## Work to be completed
Print the lines that run from the line with "retrieve all fallen" to the line with "exploited and oppressed", keeping both end lines, exactly as they appear in the entries below, and nothing else.

## Material provided
************
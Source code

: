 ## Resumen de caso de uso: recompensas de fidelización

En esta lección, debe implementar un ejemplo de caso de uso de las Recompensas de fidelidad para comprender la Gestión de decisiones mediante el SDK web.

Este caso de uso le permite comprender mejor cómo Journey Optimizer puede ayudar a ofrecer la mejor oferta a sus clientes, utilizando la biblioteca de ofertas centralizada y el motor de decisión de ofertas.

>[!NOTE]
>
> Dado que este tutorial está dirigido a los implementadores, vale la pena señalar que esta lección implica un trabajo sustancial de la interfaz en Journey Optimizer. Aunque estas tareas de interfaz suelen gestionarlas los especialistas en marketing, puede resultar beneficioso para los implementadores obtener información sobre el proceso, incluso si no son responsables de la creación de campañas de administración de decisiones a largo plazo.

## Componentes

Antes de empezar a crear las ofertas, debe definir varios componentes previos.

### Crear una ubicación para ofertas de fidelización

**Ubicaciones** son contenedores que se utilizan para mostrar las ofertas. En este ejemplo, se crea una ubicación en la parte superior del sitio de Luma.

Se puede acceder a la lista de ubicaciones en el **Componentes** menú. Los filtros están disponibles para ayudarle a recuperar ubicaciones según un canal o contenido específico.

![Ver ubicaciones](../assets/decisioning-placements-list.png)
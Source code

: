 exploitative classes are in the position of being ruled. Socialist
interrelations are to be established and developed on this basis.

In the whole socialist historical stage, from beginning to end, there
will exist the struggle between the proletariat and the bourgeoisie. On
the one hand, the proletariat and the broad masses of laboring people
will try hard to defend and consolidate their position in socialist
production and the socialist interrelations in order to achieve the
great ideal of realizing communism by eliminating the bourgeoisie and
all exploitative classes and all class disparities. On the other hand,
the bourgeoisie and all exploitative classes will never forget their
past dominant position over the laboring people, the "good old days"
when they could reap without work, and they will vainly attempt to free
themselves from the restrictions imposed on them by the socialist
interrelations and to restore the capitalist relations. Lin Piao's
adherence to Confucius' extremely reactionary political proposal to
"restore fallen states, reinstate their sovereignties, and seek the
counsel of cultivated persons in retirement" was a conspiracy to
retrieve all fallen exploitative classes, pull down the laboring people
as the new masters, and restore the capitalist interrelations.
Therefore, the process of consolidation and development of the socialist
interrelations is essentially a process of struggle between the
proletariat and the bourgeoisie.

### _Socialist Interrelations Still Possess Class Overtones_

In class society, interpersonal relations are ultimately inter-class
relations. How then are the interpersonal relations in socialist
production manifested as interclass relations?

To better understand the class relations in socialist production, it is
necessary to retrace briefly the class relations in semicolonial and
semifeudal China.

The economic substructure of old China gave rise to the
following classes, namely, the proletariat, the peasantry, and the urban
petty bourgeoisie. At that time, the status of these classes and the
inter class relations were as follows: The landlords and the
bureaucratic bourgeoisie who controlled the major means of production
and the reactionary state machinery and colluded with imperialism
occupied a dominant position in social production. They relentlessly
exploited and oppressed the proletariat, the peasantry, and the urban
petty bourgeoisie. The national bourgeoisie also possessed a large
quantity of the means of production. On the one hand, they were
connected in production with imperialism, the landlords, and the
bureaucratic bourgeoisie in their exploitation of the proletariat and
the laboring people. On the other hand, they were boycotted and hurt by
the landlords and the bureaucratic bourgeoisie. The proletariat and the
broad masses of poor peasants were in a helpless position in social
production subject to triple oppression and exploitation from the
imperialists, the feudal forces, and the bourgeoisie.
************
## Exercise result
retrieve all fallen exploitative classes, pull down the laboring people
as the new masters, and restore the capitalist interrelations.
Therefore, the process of consolidation and development of the socialist
interrelations is essentially a process of struggle between the
proletariat and the bourgeoisie.

### _Socialist Interrelations Still Possess Class Overtones_

In class society, interpersonal relations are ultimately inter-class
relations. How then are the interpersonal relations in socialist
production manifested as interclass relations?

To better understand the class relations in socialist production, it is
necessary to retrace briefly the class relations in semicolonial and
semifeudal China.

The economic substructure of old China gave rise to the
following classes, namely, the proletariat, the peasantry, and the urban
petty bourgeoisie. At that time, the status of these classes and the
inter class relations were as follows: The landlords and the
bureaucratic bourgeoisie who controlled the major means of production
and the reactionary state machinery and colluded with imperialism
occupied a dominant position in social production. They relentlessly
exploited and oppressed the proletariat, the peasantry, and the urban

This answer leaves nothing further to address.